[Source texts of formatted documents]
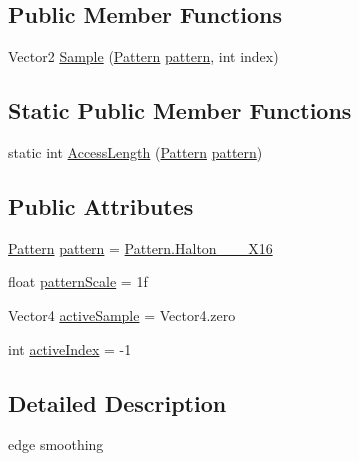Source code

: \subsection*{Public Member Functions}
\begin{DoxyCompactItemize}
\item 
Vector2 \mbox{\hyperlink{class_frustum_jitter_a877d61fdb3075c72bc3ccb37601ef6a6}{Sample}} (\mbox{\hyperlink{class_frustum_jitter_a11a9007fdc6ca37500098c619213e3d3}{Pattern}} \mbox{\hyperlink{class_frustum_jitter_a9caeef1e4e2e6009d2c4c1660c8ab343}{pattern}}, int index)
\end{DoxyCompactItemize}
\subsection*{Static Public Member Functions}
\begin{DoxyCompactItemize}
\item 
static int \mbox{\hyperlink{class_frustum_jitter_a051b9c6bfb40a875e861abd1d4c8eff8}{Access\+Length}} (\mbox{\hyperlink{class_frustum_jitter_a11a9007fdc6ca37500098c619213e3d3}{Pattern}} \mbox{\hyperlink{class_frustum_jitter_a9caeef1e4e2e6009d2c4c1660c8ab343}{pattern}})
\end{DoxyCompactItemize}
\subsection*{Public Attributes}
\begin{DoxyCompactItemize}
\item 
\mbox{\hyperlink{class_frustum_jitter_a11a9007fdc6ca37500098c619213e3d3}{Pattern}} \mbox{\hyperlink{class_frustum_jitter_a9caeef1e4e2e6009d2c4c1660c8ab343}{pattern}} = \mbox{\hyperlink{class_frustum_jitter_a11a9007fdc6ca37500098c619213e3d3a390fb61cff8b97c3c7dfc3b010832202}{Pattern.\+Halton\+\_\+\_\+\_\+\+X16}}
\item 
float \mbox{\hyperlink{class_frustum_jitter_a57b3b58b7a2445776879406ab3bacffc}{pattern\+Scale}} = 1f
\item 
Vector4 \mbox{\hyperlink{class_frustum_jitter_aa36f188baa51ae0f98e526ebb9c7ce9e}{active\+Sample}} = Vector4.\+zero
\item 
int \mbox{\hyperlink{class_frustum_jitter_a69f5661b1f89b2fd3f86c6eb406f0687}{active\+Index}} = -\/1
\end{DoxyCompactItemize}


\subsection{Detailed Description}
edge smoothing 



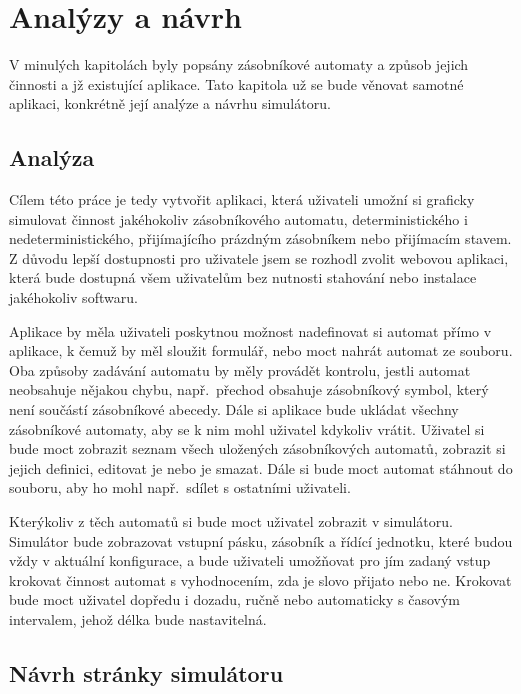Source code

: \chapter{Analýzy a návrh}\label{chap:AppSpecifications}

V minulých kapitolách byly popsány zásobníkové automaty a způsob jejich činnosti a jž existující aplikace. Tato kapitola už se bude věnovat samotné aplikaci, konkrétně její analýze a návrhu simulátoru.

\section{Analýza}

Cílem této práce je tedy vytvořit aplikaci, která uživateli umožní si graficky simulovat činnost jakéhokoliv zásobníkového automatu, deterministického i nedeterministického, přijímajícího prázdným zásobníkem nebo přijímacím stavem. Z důvodu lepší dostupnosti pro uživatele jsem se rozhodl zvolit webovou aplikaci, která bude dostupná všem uživatelům bez nutnosti stahování nebo instalace jakéhokoliv softwaru. 

Aplikace by měla uživateli poskytnou možnost nadefinovat si automat přímo v aplikace, k čemuž by měl sloužit formulář, nebo moct nahrát automat ze souboru. Oba způsoby zadávání automatu by měly provádět kontrolu, jestli automat neobsahuje nějakou chybu, např.~přechod obsahuje zásobníkový symbol, který není součástí zásobníkové abecedy. Dále si aplikace bude ukládat všechny zásobníkové automaty, aby se k nim mohl uživatel kdykoliv vrátit. Uživatel si bude moct zobrazit seznam všech uložených zásobníkových automatů, zobrazit si jejich definici, editovat je nebo je smazat. Dále si bude moct automat stáhnout do souboru, aby ho mohl např.~sdílet s ostatními uživateli. 

Kterýkoliv z těch automatů si bude moct uživatel zobrazit v simulátoru. Simulátor bude zobrazovat vstupní pásku, zásobník a řídící jednotku, které budou vždy v aktuální konfigurace, a bude uživateli umožňovat pro jím zadaný vstup krokovat činnost automat s vyhodnocením, zda je slovo přijato nebo ne. Krokovat bude moct uživatel dopředu i dozadu, ručně nebo automaticky s časovým intervalem, jehož délka bude nastavitelná.

\section{Návrh stránky simulátoru}


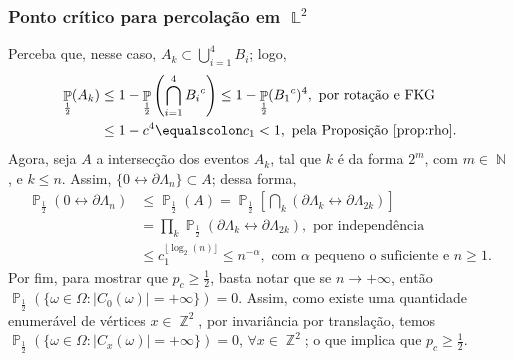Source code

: \documentclass[9pt]{beamer}
\theoremstyle{definition} %
\DeclareMathOperator{\PX}{\mathbb{P}} %
\DeclareMathOperator{\NX}{\mathbb{N}} %
\DeclareMathOperator{\ZX}{\mathbb{Z}} %
\DeclareMathOperator{\LX}{\mathbb{L}} %
\begin{document}
	\begin{frame}[t]
	\frametitle{Ponto crítico para percolação em $\LX^2$}
		\vspace{-6pt}
		Perceba que, nesse caso, $A_k \subset \bigcup_{i = 1}^4 B_i$; logo,
		\begin{align*}
		\PX_{\frac{1}{2}}(A_k) &\leq 1 - \PX_{\frac{1}{2}}\left(\bigcap_{i = 1}^4{B_i}^c\right) \leq 1 - \PX_{\frac{1}{2}}({B_1}^c)^4, \text{ por rotação e FKG} \\
		&\leq 1 - c^4 \equalscolon c_1 < 1, \text{ pela Proposição \ref{prop:rho}}.
		\end{align*}\pause
		Agora, seja $A$ a intersecção dos eventos $A_k$, tal que $k$ é da forma $2^m$, com $m \in \NX$, e $k \leq n$. Assim, $\{0 \leftrightarrow \partial\Lambda_n\} \subset A$; dessa forma,
		\begin{align*}
		\PX_{\frac{1}{2}}(0 \leftrightarrow \partial\Lambda_n) &\leq \PX_{\frac{1}{2}}(A) = \PX_{\frac{1}{2}}\left[\bigcap_{k}(\partial\Lambda_k \leftrightarrow \partial\Lambda_{2k})\right] \\
		&= \prod_{k}\PX_{\frac{1}{2}}(\partial\Lambda_k \leftrightarrow \partial\Lambda_{2k}), \text{ por independência} \\
		&\leq c_1^{\lfloor\log_2(n)\rfloor} \leq n^{-\alpha}, \text{ com $\alpha$ pequeno o suficiente e $n \geq 1$.}
		\end{align*}\pause
		\vspace{1pt}Por fim, para mostrar que $p_c \geq \frac{1}{2}$, basta notar que  se $n \rightarrow +\infty$, então $\PX_{\frac{1}{2}}(\{\omega \in \Omega : |C_0(\omega)| = +\infty\}) = 0$. Assim, como existe uma quantidade enumerável de vértices $x \in \ZX^2$, por invariância por translação, temos $\PX_{\frac{1}{2}}(\{\omega \in \Omega : |C_x(\omega)| = +\infty\}) = 0$, $\forall x \in \ZX^2$; o que implica que $p_c \geq \frac{1}{2}$.
	\end{frame}
\end{document}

**Exercise instructions:** Copy every line of the records above that holds the word "pattern".

**Solution to the exercise:**
Vector2 \mbox{\hyperlink{class_frustum_jitter_a877d61fdb3075c72bc3ccb37601ef6a6}{Sample}} (\mbox{\hyperlink{class_frustum_jitter_a11a9007fdc6ca37500098c619213e3d3}{Pattern}} \mbox{\hyperlink{class_frustum_jitter_a9caeef1e4e2e6009d2c4c1660c8ab343}{pattern}}, int index)
static int \mbox{\hyperlink{class_frustum_jitter_a051b9c6bfb40a875e861abd1d4c8eff8}{Access\+Length}} (\mbox{\hyperlink{class_frustum_jitter_a11a9007fdc6ca37500098c619213e3d3}{Pattern}} \mbox{\hyperlink{class_frustum_jitter_a9caeef1e4e2e6009d2c4c1660c8ab343}{pattern}})
\mbox{\hyperlink{class_frustum_jitter_a11a9007fdc6ca37500098c619213e3d3}{Pattern}} \mbox{\hyperlink{class_frustum_jitter_a9caeef1e4e2e6009d2c4c1660c8ab343}{pattern}} = \mbox{\hyperlink{class_frustum_jitter_a11a9007fdc6ca37500098c619213e3d3a390fb61cff8b97c3c7dfc3b010832202}{Pattern.\+Halton\+\_\+\_\+\_\+\+X16}}
float \mbox{\hyperlink{class_frustum_jitter_a57b3b58b7a2445776879406ab3bacffc}{pattern\+Scale}} = 1f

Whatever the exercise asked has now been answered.